Photo credit: Creative Commons 0, Public Domain, via Pixabay.
Judith Dixon is a nurse and health visitor for the National Health Service Tayside in Angus, Scotland. She and a team of nurses conducted a QI project through the IHI Open School Quality Improvement Practicum as part of the Early Years Collaborative, a partnership between IHI and NHS Scotland, to improve rates of play among parents and babies in their district. I asked her a few questions about what she learned. (Learn more about the Open School Practicum, which is now available to professionals as well as students, here.)
How did you first become interested in QI?
In the nursing profession, we’re always encouraged to reflect on our practice and make improvements that will benefit our families. So I think it is something that is an inborn part of me!
But I hadn’t really had the opportunity to learn and implement PDSA cycles and quality improvement before taking part in the Early Years Collaborative (EYC). It was really inspiring to attend the kick-off events in Glasgow and hear from other practitioners about how small changes in practice can have such a dramatic impact on children’s lives — as well as how important the early years are.

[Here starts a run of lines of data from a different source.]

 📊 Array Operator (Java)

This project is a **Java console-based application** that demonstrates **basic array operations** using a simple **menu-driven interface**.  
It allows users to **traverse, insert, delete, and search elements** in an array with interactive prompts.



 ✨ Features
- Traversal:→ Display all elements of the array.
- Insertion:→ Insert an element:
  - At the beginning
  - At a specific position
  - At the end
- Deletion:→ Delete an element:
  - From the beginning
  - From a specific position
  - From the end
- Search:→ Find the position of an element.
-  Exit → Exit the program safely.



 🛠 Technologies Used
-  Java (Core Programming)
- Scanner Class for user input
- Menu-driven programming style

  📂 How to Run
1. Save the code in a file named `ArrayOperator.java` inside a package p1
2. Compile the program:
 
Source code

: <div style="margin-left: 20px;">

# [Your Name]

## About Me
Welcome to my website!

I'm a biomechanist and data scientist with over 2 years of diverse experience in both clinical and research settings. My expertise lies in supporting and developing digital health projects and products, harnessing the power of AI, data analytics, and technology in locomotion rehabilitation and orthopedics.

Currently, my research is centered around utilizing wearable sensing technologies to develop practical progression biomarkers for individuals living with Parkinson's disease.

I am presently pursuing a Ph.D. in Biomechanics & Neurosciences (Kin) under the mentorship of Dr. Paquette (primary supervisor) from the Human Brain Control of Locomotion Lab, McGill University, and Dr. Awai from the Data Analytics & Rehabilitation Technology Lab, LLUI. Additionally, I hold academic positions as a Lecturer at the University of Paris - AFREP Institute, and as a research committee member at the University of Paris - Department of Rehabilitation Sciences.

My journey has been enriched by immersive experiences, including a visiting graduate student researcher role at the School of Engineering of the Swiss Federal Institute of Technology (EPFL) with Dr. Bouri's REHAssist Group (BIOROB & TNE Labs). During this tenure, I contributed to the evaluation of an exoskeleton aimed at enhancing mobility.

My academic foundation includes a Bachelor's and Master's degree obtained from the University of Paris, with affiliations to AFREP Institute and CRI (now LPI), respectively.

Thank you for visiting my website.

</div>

How did you come up with the idea for your project?
I came up with the idea at one of the EYC events in Glasgow. The team from Angus, Scotland, was talking about the number of resources that are given to new parents by health visitors. We wondered how well parents were using resources such as play@home, which is a kit of play activities for parents to do with babies and toddlers.
This led me to question my own practice in distributing play@home. At that time, I would normally have given the resource at the first home visit. This would be just after the baby is 10 days old.
Reflecting on this, I realized that this is a time when new parents are often overwhelmed with anxieties, such as feeding and settling baby. A significant amount of important health promotion materials are given at this time. How could I expect parents to fully take in the purpose and benefits of play@home at this first visit?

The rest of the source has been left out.